Faculty Directory

Caitlyn Bolton

Assistant Professor

Department

DFE Department of Formative Education

Biography

Caitlyn Bolton is an assistant professor of Anthropology of Formative Education and an affiliate faculty with the Islamic Civilizations and Societies program. Her ethnographic and archival research in East Africa and the Arabian Peninsula examines how Muslims employ Islamic knowledge and communal forms of agency to redefine sustainable development in Zanzibar, Tanzania.

Her first book project, The Spirit of Progress: Islamic Education, Development, and Modernity in Zanzibar, is a multi-sited ethnography of the contested terrain of Islam and development in an Indian Ocean site located at the nexus of multiple projects of improvement and reform—from British and Omani imperialism, Western development, and Islamic organizations with ties to the oil-rich Gulf.
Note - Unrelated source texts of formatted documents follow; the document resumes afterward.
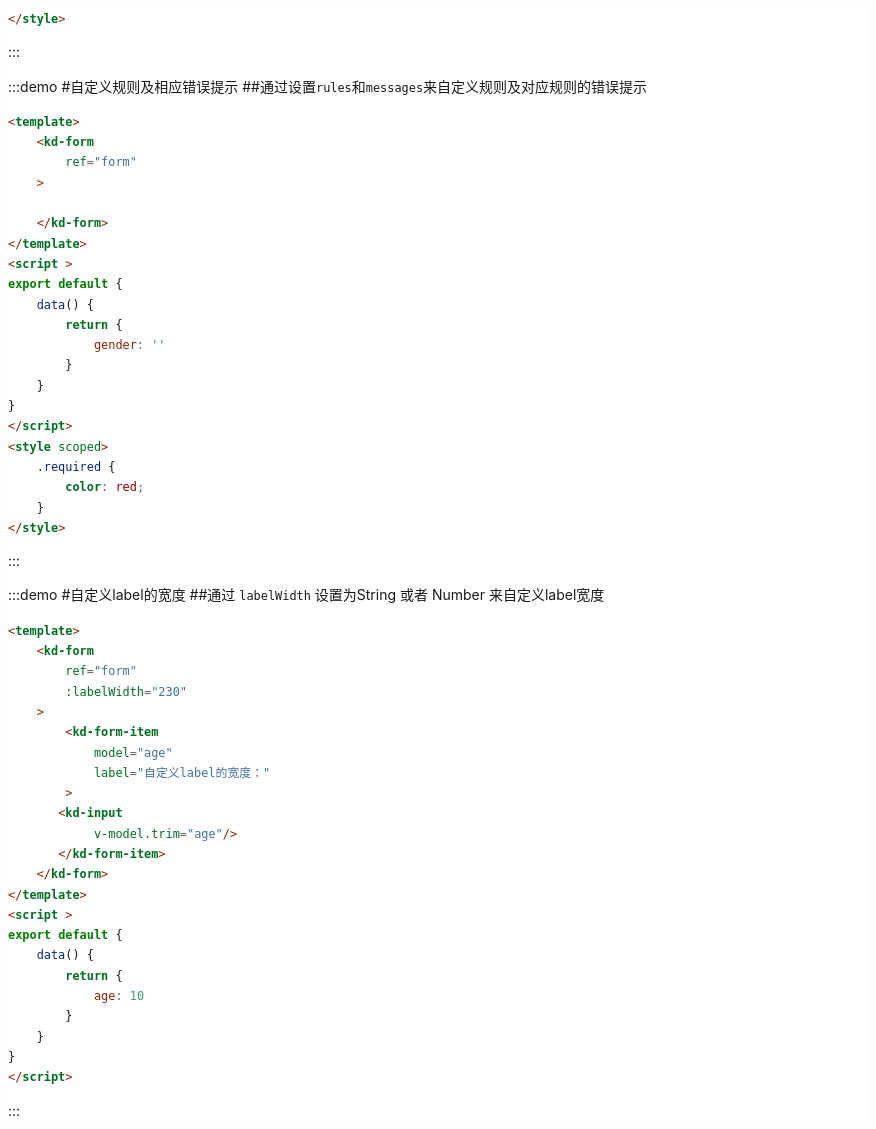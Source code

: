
 ```html
</style>
```
:::

:::demo #自定义规则及相应错误提示 ##通过设置`rules`和`messages`来自定义规则及对应规则的错误提示
```html
<template>
    <kd-form
        ref="form"
    >
        
    </kd-form>
</template>
<script >
export default {
    data() {
        return {
            gender: ''
        }   
    }
}
</script>
<style scoped>
    .required {
        color: red;
    }
</style>
```
:::

:::demo #自定义label的宽度 ##通过 `labelWidth` 设置为String 或者 Number 来自定义label宽度
```html
<template>
    <kd-form
        ref="form"
        :labelWidth="230"
    >
        <kd-form-item
            model="age"
            label="自定义label的宽度："
        >
       <kd-input
            v-model.trim="age"/>
       </kd-form-item>
    </kd-form>
</template>
<script >
export default {
    data() {
        return {
            age: 10
        }   
    }
}
</script>
```
:::
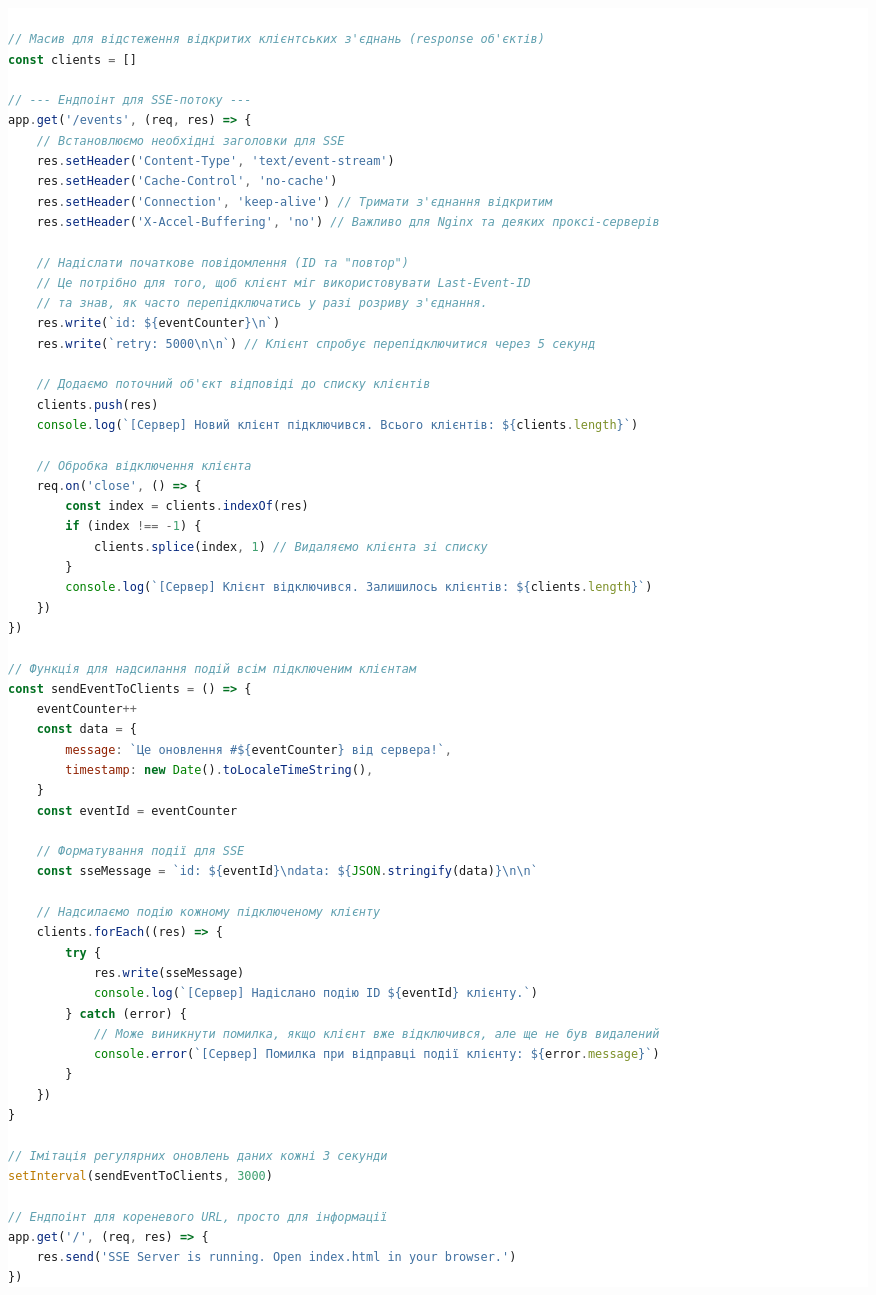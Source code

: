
 ```js

// Масив для відстеження відкритих клієнтських з'єднань (response об'єктів)
const clients = []

// --- Ендпоінт для SSE-потоку ---
app.get('/events', (req, res) => {
    // Встановлюємо необхідні заголовки для SSE
    res.setHeader('Content-Type', 'text/event-stream')
    res.setHeader('Cache-Control', 'no-cache')
    res.setHeader('Connection', 'keep-alive') // Тримати з'єднання відкритим
    res.setHeader('X-Accel-Buffering', 'no') // Важливо для Nginx та деяких проксі-серверів

    // Надіслати початкове повідомлення (ID та "повтор")
    // Це потрібно для того, щоб клієнт міг використовувати Last-Event-ID
    // та знав, як часто перепідключатись у разі розриву з'єднання.
    res.write(`id: ${eventCounter}\n`)
    res.write(`retry: 5000\n\n`) // Клієнт спробує перепідключитися через 5 секунд

    // Додаємо поточний об'єкт відповіді до списку клієнтів
    clients.push(res)
    console.log(`[Сервер] Новий клієнт підключився. Всього клієнтів: ${clients.length}`)

    // Обробка відключення клієнта
    req.on('close', () => {
        const index = clients.indexOf(res)
        if (index !== -1) {
            clients.splice(index, 1) // Видаляємо клієнта зі списку
        }
        console.log(`[Сервер] Клієнт відключився. Залишилось клієнтів: ${clients.length}`)
    })
})

// Функція для надсилання подій всім підключеним клієнтам
const sendEventToClients = () => {
    eventCounter++
    const data = {
        message: `Це оновлення #${eventCounter} від сервера!`,
        timestamp: new Date().toLocaleTimeString(),
    }
    const eventId = eventCounter

    // Форматування події для SSE
    const sseMessage = `id: ${eventId}\ndata: ${JSON.stringify(data)}\n\n`

    // Надсилаємо подію кожному підключеному клієнту
    clients.forEach((res) => {
        try {
            res.write(sseMessage)
            console.log(`[Сервер] Надіслано подію ID ${eventId} клієнту.`)
        } catch (error) {
            // Може виникнути помилка, якщо клієнт вже відключився, але ще не був видалений
            console.error(`[Сервер] Помилка при відправці події клієнту: ${error.message}`)
        }
    })
}

// Імітація регулярних оновлень даних кожні 3 секунди
setInterval(sendEventToClients, 3000)

// Ендпоінт для кореневого URL, просто для інформації
app.get('/', (req, res) => {
    res.send('SSE Server is running. Open index.html in your browser.')
})
```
She examines transnational Islamic educational organizations that work to redefine the practice of development and its dominant concepts including sustainability, knowledge, and progress. Her next project challenges the assumed conflict between religious education and climate change by analyzing how Islamic knowledge is used to advocate for environmental sustainability in Zanzibar.

Her research has been supported by the American Council of Learned Societies, Wenner-Gren Foundation, Social Science Research Council, and Fulbright-Hays. She speaks Arabic and Swahili, has a Ph.D. in cultural anthropology from the City University of New York, an M.A. in Near Eastern Studies from New York University, and a B.A. in anthropology and Africana Studies from Bard College.